Segment Open

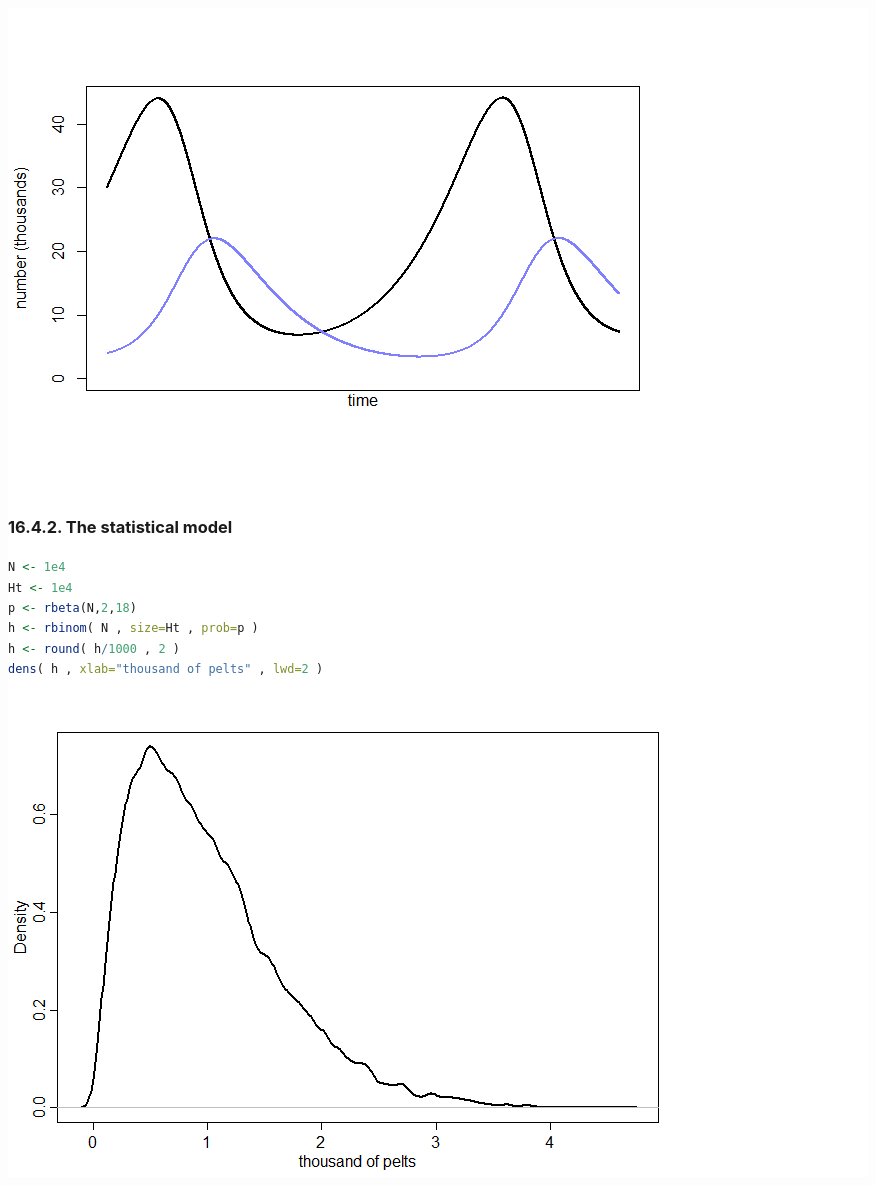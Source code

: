 ![](08_10_2020_Notes_files/figure-gfm/R%20code%2016.15-1.png)

### 16.4.2. The statistical model

``` r
N <- 1e4
Ht <- 1e4
p <- rbeta(N,2,18)
h <- rbinom( N , size=Ht , prob=p )
h <- round( h/1000 , 2 )
dens( h , xlab="thousand of pelts" , lwd=2 )
```

![](08_10_2020_Notes_files/figure-gfm/R%20code%2016.16-1.png)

Segment Closed

An exact copy of every entry above is needed, minus the pictures.

Source code

: ![](08_10_2020_Notes_files/figure-gfm/R%20code%2016.15-1.png)

### 16.4.2. The statistical model

``` r
N <- 1e4
Ht <- 1e4
p <- rbeta(N,2,18)
h <- rbinom( N , size=Ht , prob=p )
h <- round( h/1000 , 2 )
dens( h , xlab="thousand of pelts" , lwd=2 )
```

![](08_10_2020_Notes_files/figure-gfm/R%20code%2016.16-1.png)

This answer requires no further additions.